Based on lessons learned from the literature, the software requirements were determined. This section reviews the software requirements, architecture and user interface implementation. The system allows the operator to
  • navigate the robot in an unknown environment while avoiding collisions,
  • control end-effectors or other points of interest (with option to simplify this control using virtual fixtures),
  • do so with a minimal number of I/O devices, and
  • maximize SA with complete visual access to sensor data.
The command interface (Figure 2a) utilizes gestural and vocal input devices, which allow concurrent task execution and monitoring. The GUI design utilizes the key findings of [14]: the only source of visual feedback is a single window, where graphical content is fused into a Mixed-Reality (MR) scene (Figure 2b and Figure 3). The MR scene combines the model-based representation of the robot’s current state with remote sensor data and operator input, creating a virtual representation of robot’s surroundings augmented with VFs. The tracked hand (Figure 2b and Figure 3) is interpreted as a virtual pointer for commanding the pose of interest (mobile base, left manipulator, right manipulator, etc.). A rotational knob maps operator input to the task’s scale. Thus, a comfortable 15 cm hand-waving gesture scales to any commanded move such as traversing a lab (>10 m), an EEF gross motion (≈10 cm), or fine adjustments to a tool’s location (<1 mm). The user does not need to be quantitatively aware of the actual scale any more than a photographer using a camera’s zoom lens needs to know the magnification value. It has been established that scaling helps reduce the operator burden when executing high-precision (<1 mm) tasks [37].
The left hand of the operator hovers above the hand pose tracker while the right hand adjusts scaling via the turn knob. The operator’s point-of-view (POV) of the MR scene is updated to predefined perspectives based on the control mode and view constraints (as described in Section 3.1.3), which further reduces the operator’s cognitive load required to construct a mental model of the remote robot and its workspace [38]. The system allows the operator to manually select any perspectives.
Hardware agnosticism is partially ensured by using the Robot Operating System (ROS) [39]. In ROS, subprograms (nodes) communicate asynchronously via a publisher-subscriber structure using standard TCP/IP protocols. Each node can be independently executed or stopped. Thus, nodes responsible for control, image processing, motion planning, etc. can be distributed to satisfy computational or other restrictions. For example, it is practical to handle planning and execution tasks on the robot’s onboard computer in low-bandwidth scenarios to avoid delay during autonomous task execution. Or if the robot has limited computational power, it may be preferable to perform intensive computations remotely and transmit easy-to-process waypoints at a rate commensurate with the available bandwidth.
TeMoto has been successfully tested on the robot platforms shown in Figure 1. For hand tracking we use a Leap Motion Controller (LMC) [40], a depth sensing camera, which—in our set-up—is embedded in the computer’s keyboard. LMC provides low-latency tracking and does not require markers attached to the operator’s hands. LMC is able to track all the joints of a hand, from which TeMoto utilizes the palm’s position and orientation to create a simplified virtual representation of the arm. A Griffin PowerMate infinite turn knob allows the operator to change the scaling factor intuitively (i.e., logarithmically).
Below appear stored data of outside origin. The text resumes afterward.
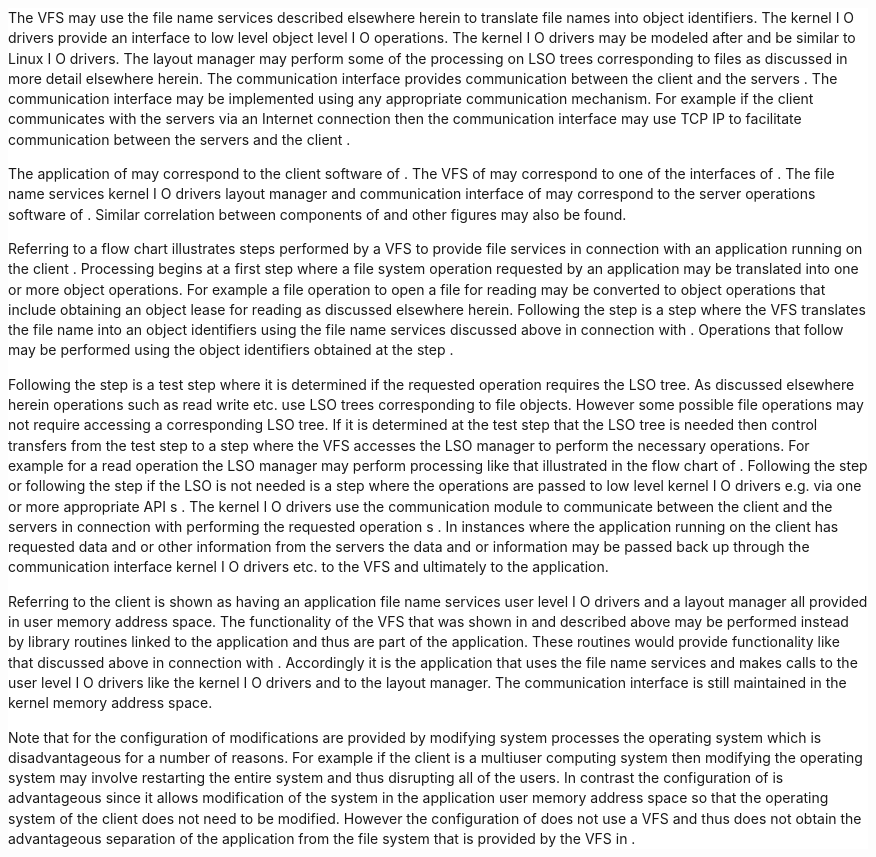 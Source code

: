 The VFS may use the file name services described elsewhere herein to translate file names into object identifiers. The kernel I O drivers provide an interface to low level object level I O operations. The kernel I O drivers may be modeled after and be similar to Linux I O drivers. The layout manager may perform some of the processing on LSO trees corresponding to files as discussed in more detail elsewhere herein. The communication interface provides communication between the client and the servers . The communication interface may be implemented using any appropriate communication mechanism. For example if the client communicates with the servers via an Internet connection then the communication interface may use TCP IP to facilitate communication between the servers and the client .

The application of may correspond to the client software of . The VFS of may correspond to one of the interfaces of . The file name services kernel I O drivers layout manager and communication interface of may correspond to the server operations software of . Similar correlation between components of and other figures may also be found.

Referring to a flow chart illustrates steps performed by a VFS to provide file services in connection with an application running on the client . Processing begins at a first step where a file system operation requested by an application may be translated into one or more object operations. For example a file operation to open a file for reading may be converted to object operations that include obtaining an object lease for reading as discussed elsewhere herein. Following the step is a step where the VFS translates the file name into an object identifiers using the file name services discussed above in connection with . Operations that follow may be performed using the object identifiers obtained at the step .

Following the step is a test step where it is determined if the requested operation requires the LSO tree. As discussed elsewhere herein operations such as read write etc. use LSO trees corresponding to file objects. However some possible file operations may not require accessing a corresponding LSO tree. If it is determined at the test step that the LSO tree is needed then control transfers from the test step to a step where the VFS accesses the LSO manager to perform the necessary operations. For example for a read operation the LSO manager may perform processing like that illustrated in the flow chart of . Following the step or following the step if the LSO is not needed is a step where the operations are passed to low level kernel I O drivers e.g. via one or more appropriate API s . The kernel I O drivers use the communication module to communicate between the client and the servers in connection with performing the requested operation s . In instances where the application running on the client has requested data and or other information from the servers the data and or information may be passed back up through the communication interface kernel I O drivers etc. to the VFS and ultimately to the application.

Referring to the client is shown as having an application file name services user level I O drivers and a layout manager all provided in user memory address space. The functionality of the VFS that was shown in and described above may be performed instead by library routines linked to the application and thus are part of the application. These routines would provide functionality like that discussed above in connection with . Accordingly it is the application that uses the file name services and makes calls to the user level I O drivers like the kernel I O drivers and to the layout manager. The communication interface is still maintained in the kernel memory address space.

Note that for the configuration of modifications are provided by modifying system processes the operating system which is disadvantageous for a number of reasons. For example if the client is a multiuser computing system then modifying the operating system may involve restarting the entire system and thus disrupting all of the users. In contrast the configuration of is advantageous since it allows modification of the system in the application user memory address space so that the operating system of the client does not need to be modified. However the configuration of does not use a VFS and thus does not obtain the advantageous separation of the application from the file system that is provided by the VFS in .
3.1. Software Architecture

TeMoto’s architecture is shown in Figure 4. Note the architecture is depicted as structurally distributed between two computers but the ROS nodes (green) can be instantiated on any number of computers.
When possible, TeMoto leverages ROS packages to minimize the redevelopment of existing capabilities. MoveIt! [41] (which internally utilizes RViz [39] and the Open Motion Planning Library (OMPL) [42]) provides the robot’s kinematics, motion planning and 3D visualization. ROS Navigation [43] generates collision-free paths for the mobile base. Voice commands are converted to text using a speech recognition package Pocketsphinx [44]. The TeMoto Core contains 5 developed modules, implemented as ROS nodes. Instruction parser acts as a filter that detects valid voice commands. Manipulator Interface and Base Interface provide means for manipulation and mobile navigation respectively. The Human-Robot Interface (HRI) agent directs teleoperation system based on operator input and feedback data. It is also responsible for keeping track of the system’s overall status. The HRI agent is structured as a supervisory controller (Figure 5), which continuously monitors command inputs (hand pose, scaling factor and voice commands). Visualization Manager processes all operator graphical guidance and constraint related data for visualizing in RViz. The hand pose, robot pose and surrounding environment are visually combined after adjusting for current scale.
Voice commands allow the operator to
  • plan and/or execute a path,
  • manage (change) the point of view on the MR scene, and
  • switch control modes (manipulation, navigation).
Functionally, TeMoto’s Visualization Manager interprets HRI agent’s state and generates intuitive visual feedback that helps the operator to comprehend any applied motional constraints (via voice commands). Additionally, it adjusts operator’s perspective in the MR scene based on the state of the HRI agent. Using RViz simplifies integration and visualization for different data structures to a single MR scene as it includes plug-ins for visualizing and manipulating common data structures (e.g., point clouds, meshes, maps, trajectories, coordinate frames, etc.).
To complete the architecture’s structure, several analytical and technical contributions were necessary, which are explained in the following sections. They include:
  • Model-based robot representation—Central to TeMoto is putting the robot “at hand.” The robot’s model must provide accurate representation of its system parameters, configuration and environment when depicted from any perspective the operator selects.
  • Mobile manipulation planning—MoveIt! provides collision-free motion-planning for manipulators and ROS Navigation for autonomous ground movement but there is no documented method for integrating these capabilities.
  • Automated selection of user perspectives—To reduce the operator’s cognitive load and errors due to the lack of SA, the system must automatically adjust the operator’s POV of the MR scene for the selected motion type.
  • Visual cuing and active constraints—Visual cues as well as the representation of active constraints via VFs in the MR scene are necessary to align user intention with the robot’s behavior.
  • Sensor fusion—Environmental, robot and visual cue data come from multiple non-deterministic sources and must be effectively managed and presented to the user.
  • Verbal interactive capabilities—The voice interface must also be intuitive, which requires careful compromise between flexibility (so operators do not have to memorize very specific language) and unambiguity (so the command’s meaning is clear and specific). The operator also requires audio feedback.
Each of these is discussed in more detail below.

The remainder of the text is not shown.